Поезд еще не доехал до Келасури (около 5 км от окраины), а мы уже поняли, что наше путешествие будет долгим: поезд останавливался по первому требованию любого, кто вышел к рельсам и поднял руку.
Постепенно вагон наполнялся людьми. Все тащили с собой самый разнообразный скарб, многие везли собранный с огородов урожай, спекулянты загружали мешки муки, подвезенные автокаром.
Состав с мерным стуком проехал мост через Кодор, и тут уже присутствия войны не замечалось. Не было сгоревших вагонов, цистерн. На полях мужчины тохали (тяпали то бишь) кукурузу. Женщины на чайных плантациях собирали чай.
Ингури. Въезжаем в Мегрелию, где единовластным хозяином Зугдиди и всей Мегрелии — Лоти Кобалия. Поговаривали, что до войны он был шофером на хлебовозке. Но теперь он верховный главнокомандующий “дикой мегрельской дивизией”. Так они сами себя не без самодовольства называли. Да был ли у этих подразделений звиадистов вообще какой-либо официальный статус?
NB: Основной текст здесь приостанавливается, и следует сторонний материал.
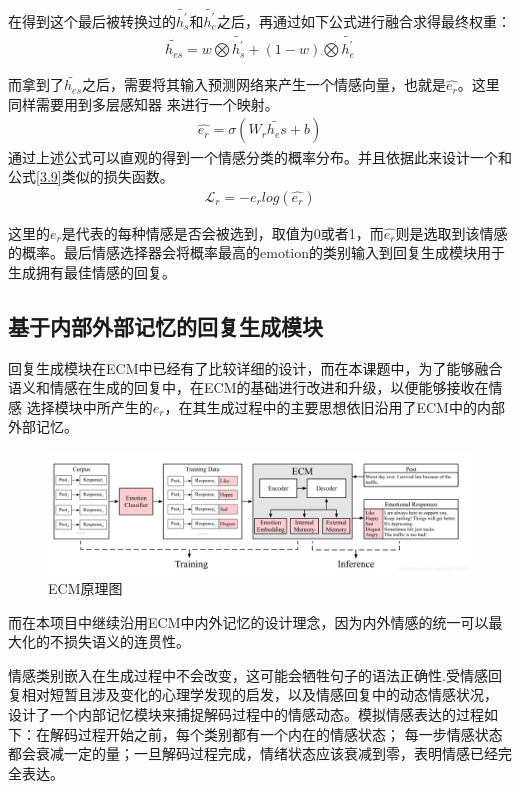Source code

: \documentclass[supercite]{HustGraduPaper}
\theoremstyle{definition}
\begin{document}
在得到这个最后被转换过的$\widetilde{h_s^{'}}$和$\widetilde{h_e^{'}}$之后，再通过如下公式进行融合求得最终权重：
\begin{align}
  {\widetilde{h_{es}}} = w \bigotimes {\widetilde{h_s^{'}}} + (1 - w) \bigotimes {\widetilde{h_e^{'}}} \label{3.13}
\end{align}

而拿到了$\widetilde{h_{es}}$之后，需要将其输入预测网络来产生一个情感向量，也就是$\hat{e_r}$。这里同样需要用到多层感知器
来进行一个映射。
\begin{align}
  \hat{e_r} = \sigma(W_r \widetilde{h_es} + b) \label{3.14}
\end{align}
通过上述公式可以直观的得到一个情感分类的概率分布。并且依据此来设计一个和公式\ref{3.9}类似的损失函数。
\begin{align}
  \mathcal{L}_r = -e_r log(\hat{e_r}) \label{3.15} 
\end{align}

这里的$e_r$是代表的每种情感是否会被选到，取值为0或者1，而$\hat{e_r}$则是选取到该情感的概率。最后情感选择器会将概率最高的emotion的类别输入到回复生成模块用于生成拥有最佳情感的回复。

\subsection{基于内部外部记忆的回复生成模块}
回复生成模块在ECM\cite{DBLP:journals/corr/ZhouHZZL17}中已经有了比较详细的设计，而在本课题中，为了能够融合语义和情感在生成的回复中，在ECM的基础进行改进和升级，以便能够接收在情感
选择模块中所产生的$e_r$，在其生成过程中的主要思想依旧沿用了ECM中的内部外部记忆。
\begin{figure}[htbp] %
  \centering %
  \includegraphics[width=1\textwidth]{images/ECM.png} %
  \caption{ECM原理图} %
  \label{Fig.ECM} %
\end{figure}
而在本项目中继续沿用ECM中内外记忆的设计理念，因为内外情感的统一可以最大化的不损失语义的连贯性。

情感类别嵌入在生成过程中不会改变，这可能会牺牲句子的语法正确性.受情感回复相对短暂且涉及变化的心理学发现的启发，以及情感回复中的动态情感状况，
设计了一个内部记忆模块来捕捉解码过程中的情感动态。模拟情感表达的过程如下：在解码过程开始之前，每个类别都有一个内在的情感状态；
每一步情感状态都会衰减一定的量；一旦解码过程完成，情绪状态应该衰减到零，表明情感已经完全表达。
\end{document}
С войсками Госсовета их примирила в августе девяносто второго война в Абхазии, свергнутый Звиад лично приказал верным ему войскам выступить против сепаратистов.
Немного повоевав, дикая дивизия оседлала железную и шоссейную дороги, по которым абхазские трофеи увозились в Грузию, и спокойно снимала свою долю.
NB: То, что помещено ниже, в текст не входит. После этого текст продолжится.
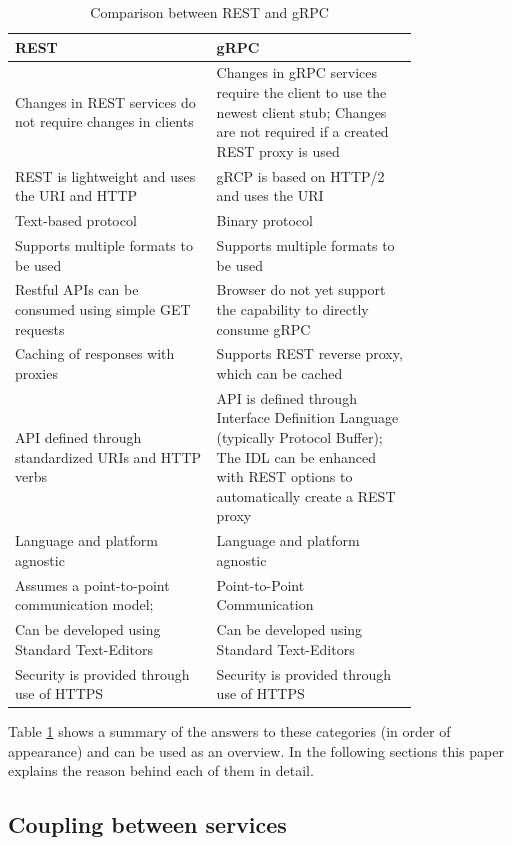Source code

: \documentclass[conference]{IEEEtran}
\begin{document}
\begin{table}[!htbp]
	\centering
	\caption{Comparison between REST and gRPC}
	\label{fig:compRestGrpc}
	\begin{tabular}{| p{0.4\linewidth} | p{0.4\linewidth}|}\hline
		REST & gRPC \\\hline
		Changes in REST services do not require changes in clients & Changes in gRPC services require the client to use the newest client stub; Changes are not required if a created REST proxy is used\\\hline
		REST is lightweight and uses the URI and HTTP & gRCP is based on HTTP/2 and uses the URI\\\hline
		Text-based protocol & Binary protocol\\\hline
		Supports multiple formats to be used & Supports multiple formats to be used \\\hline
		Restful APIs can be consumed using simple GET requests & Browser do not yet support the capability to directly consume gRPC \\\hline
		Caching of responses with proxies & Supports REST reverse proxy, which can be cached\\\hline
		API defined through standardized URIs and HTTP verbs & API is defined through Interface Definition Language (typically Protocol Buffer); The IDL can be enhanced with REST options to automatically create a REST proxy \\\hline
		Language and platform agnostic & Language and platform agnostic\\\hline
		Assumes a point-to-point communication model; & Point-to-Point Communication\\\hline
		Can be developed using Standard Text-Editors & Can be developed using Standard Text-Editors\\\hline
		Security is provided through use of HTTPS & Security is provided through use of HTTPS\\\hline
	\end{tabular}
\end{table}

Table \ref{fig:compRestGrpc} shows a summary of the answers to these categories (in order of appearance) and can be used as an overview. In the following sections this paper explains the reason behind each of them in detail.

\subsection{Coupling between services}
\end{document}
Около четырех часов поезд стоял в Зугдиди, столице Мегрелии.
По вагонам стали сновать различных мастей воры, спокойно, без церемоний заглядывая в каждое купе. Достаточно было на пару секунд повернуться к окну — и за спиной исчезала отбившаяся от хозяина сумка, одежда.
По перрону в это время важной походкой расхаживали одетые в камуфляж и вооруженные автоматами джигиты Лоти Кобалия.
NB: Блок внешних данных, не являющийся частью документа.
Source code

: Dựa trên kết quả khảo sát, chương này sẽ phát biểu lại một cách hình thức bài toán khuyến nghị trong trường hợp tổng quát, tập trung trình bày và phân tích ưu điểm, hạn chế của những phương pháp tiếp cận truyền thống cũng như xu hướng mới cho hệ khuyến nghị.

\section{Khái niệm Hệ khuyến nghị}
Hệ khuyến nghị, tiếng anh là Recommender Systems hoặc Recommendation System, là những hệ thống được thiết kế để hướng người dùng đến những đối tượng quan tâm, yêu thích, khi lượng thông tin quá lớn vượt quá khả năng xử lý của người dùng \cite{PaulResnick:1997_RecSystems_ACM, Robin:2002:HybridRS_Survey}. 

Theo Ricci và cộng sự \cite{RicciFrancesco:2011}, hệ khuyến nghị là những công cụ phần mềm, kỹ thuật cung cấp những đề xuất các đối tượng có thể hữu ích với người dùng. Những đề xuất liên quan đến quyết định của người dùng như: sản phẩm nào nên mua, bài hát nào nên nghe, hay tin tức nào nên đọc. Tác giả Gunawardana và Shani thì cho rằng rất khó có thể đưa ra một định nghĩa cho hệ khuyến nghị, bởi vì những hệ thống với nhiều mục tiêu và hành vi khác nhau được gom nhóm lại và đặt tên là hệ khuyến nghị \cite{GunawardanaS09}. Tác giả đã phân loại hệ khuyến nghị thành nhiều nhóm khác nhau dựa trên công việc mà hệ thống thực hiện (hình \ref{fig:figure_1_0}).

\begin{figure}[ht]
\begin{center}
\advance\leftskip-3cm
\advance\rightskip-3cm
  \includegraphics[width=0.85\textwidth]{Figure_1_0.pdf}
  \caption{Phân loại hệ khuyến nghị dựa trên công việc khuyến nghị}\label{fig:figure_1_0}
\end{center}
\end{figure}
В соседнем купе ехали — видимо, на побывку — солдаты. К ним подсели три девицы. Послышался оживленный разговор.
Парень с кейсом, за ним высокая девушка шли по вагону, ища свободные места. Нашли, и парень, весьма довольный своим внешним видом — а на нем был черный костюм, — небрежным жестом забросил кейс на верхнюю полку. Парочка вышла на перрон к провожающим.
В вагон вошел военный патруль. Два солдата с автоматами, а старший почему-то в гражданском. Наметанным глазом пробегали они каждое купе.
С противоположной стороны в вагон поднялся вор и начал свой встречный осмотр. Вот он дошел до купе с кейсом, “сфотографировал” его, прошел дальше и через полминуты вернулся.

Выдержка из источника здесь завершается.